Опубликовано в журнале СловоWord, номер 56, 2007
Ефим вышел из здания института. Было темно, сквозь поток снежинок тускло светили фонари. Мороз немного отпустил. Можно и пешком домой. После душной аудитории воздух казался чистым и вкусным. Ефим не спеша шёл по полупустым улицам.
Остановился возле большого рекламного щита, заклеенного вкривь и вкось разными объявлениями, просто какими-то бумажками. Что там нынче дают на театрах? Опять давали «Риголетто». Ефим не очень любил местный оперный театр. Он иногда ходил на балет, реже в оперу. Столичные театры переманивали более-менее способных солистов, обещая им прописку в Москве, Ленинграде и прочие блага центральных городов. Против такого соблазна никто не мог устоять. Да и оркестр театра был неважнецкий. Ефим не был тонким знатоком музыки, но слухом обладал неплохим, знал музыкальную литературу и очень болезненно реагировал на непрофессиональное исполнение. Тем более, когда давали Верди, которого Ефим считал лучшим оперным композитором.
Однако камерный оркестр местной филармонии был на удивление хорошим. Художественный руководитель оркестра Арнольд Кац жёстко требовал, музыканты ворчали, но уровень исполнения был не хуже, чем у больших. Ефим был немного знаком с некоторыми музыкантами, любил ходить на камерные концерты.
Вот и сейчас Ефим выискивал афиши камерного оркестра или концертов филармонии. Ничего существенного. Была скромная, довольно бледно отпечатанная афиша вечера фортепианной музыки в исполнении какой-то Лотар-Шевченко – в малом зале консерватории. Ефим смахнул снег с афиши. На портрете была пожилая женщина, взгляд был какой-то отсутствующий. В программе – Дебюсси, Шопен. Странная фамилия – Лотар-Шевченко. Наверное, псевдоним. Любят они себе брать благозвучные псевдонимы, вроде Ромуальда Засинайского. Надо будет спросить у Бори Кагана – он был своим человеком в музыкально-артистической богеме и многих там знал.
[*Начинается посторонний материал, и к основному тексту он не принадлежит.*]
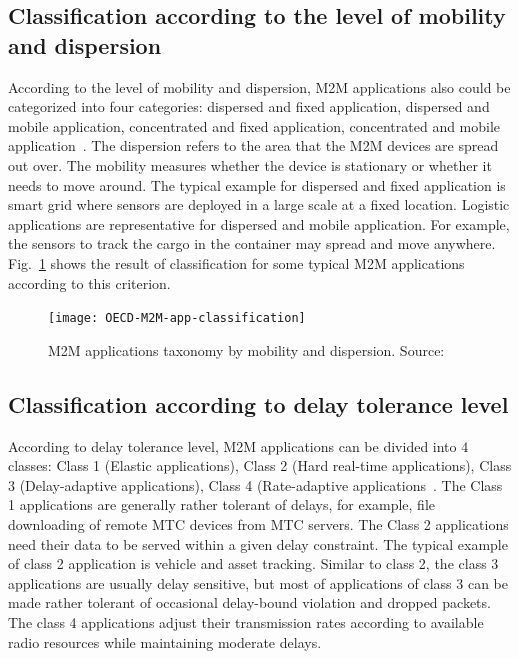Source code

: \subsection{Classification according to the level of mobility and dispersion}
According to the level of mobility and dispersion, M2M applications also could be categorized into four categories: dispersed and fixed application, dispersed and mobile application, concentrated and fixed application, concentrated and mobile application~\cite{OECD/Report}. 
The dispersion refers to the area that the M2M devices are spread out over. 
The mobility measures whether the device is stationary or whether it needs to move around. 
The typical example for dispersed and fixed application is smart grid where sensors are deployed in a large scale at a fixed location. 
Logistic applications are representative for dispersed and mobile application. 
For example, the sensors to track the cargo in the container may spread and move anywhere.
Fig.~\ref{fig:OECD-M2M-app-classification} shows the result of classification for some typical M2M applications according to this criterion.
\begin{figure}[!th]
	\centering
	\texttt{[image: OECD-M2M-app-classification]}
	\caption{M2M applications taxonomy by mobility and dispersion. Source: \cite{OECD/Report}}
	\label{fig:OECD-M2M-app-classification}
\end{figure}
\subsection{Classification according to delay tolerance level}
According to delay tolerance level, M2M applications can be divided into $4$ classes: Class 1 (Elastic applications), Class 2 (Hard real-time applications), Class 3 (Delay-adaptive applications), Class 4 (Rate-adaptive applications~\cite{KanZheng12}. The Class 1 applications are generally rather tolerant of delays, for example, file downloading of remote MTC devices from MTC servers. The Class 2 applications need their data to be served within a given delay constraint. The typical example of class 2 application is vehicle and asset tracking. 
Similar to class 2, the class 3 applications are usually delay sensitive, but most of applications of class 3 can be made rather tolerant of occasional delay-bound violation and dropped packets. 
The class 4 applications adjust their transmission rates according to available radio resources while maintaining moderate delays.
Ефим пошёл дальше по улице, не обращая внимания на снег, который всё сыпал и сыпал мелкой крошкой, заметая тротуар.
На другой день, отчитав утренние лекции, Ефим заглянул в диспетчерскую Вычислительного центра узнать, когда у него машинное время. Диспетчер – высокая статная девушка с ярко-голубыми глазами и длинной русой косой, нависала над тщедушным Борей Каганом. Боря пытался ей что-то втолковать, нервничал, голос его срывался. Диспетчер, закалённая в сражениях за машинное время, часто с каким-то садистским удовольствием урезала это время уж слишком ретивым, вроде этого неугомонного Бори. Она была неумолима, как кассирша кассы авиабилетов или продавщица овощного магазина. Ничего толком не добившись, Боря, красный и взлохмаченный, выскочил в коридор.
– Ссучка…
– Охолонь, старче, – сказал Ефим, записывая на пустую перфокарту своё расписание, – надо и её понять – все клянчат время, а чтобы замуж взять – никого, вот и лютует.
Остывал Боря медленно, как добротный сибирский самовар.
– Она даёт мне время по ночам. А днём у меня студенты. От бессонницы я уже скоро раком стану.
– А когда она тебе должна давать? Днём ей некогда.
– Ну ты, хохмач районного масштаба. Я таких в детстве из рогатки убивал.
– А я ничего и не сказал. Если ты подумал так, как я, то как тебе не стыдно. Наплюй, пошли лучше в кофейню, зальём горе. Говорят, свежие зёрна завезли.
Боря и Ефим с чашками кофе и пирожными устроились за угловым столиком.
– Боря, ты среди музыкантов свой человек, хотя я бы на их месте давно бы тебя попёр. Ты мне объясни, кто есть таковская – Лотар-Шевченко.
– А-а, эта… Шопенистка.
Казалось, не было ничего на свете, чего бы Боря не знал.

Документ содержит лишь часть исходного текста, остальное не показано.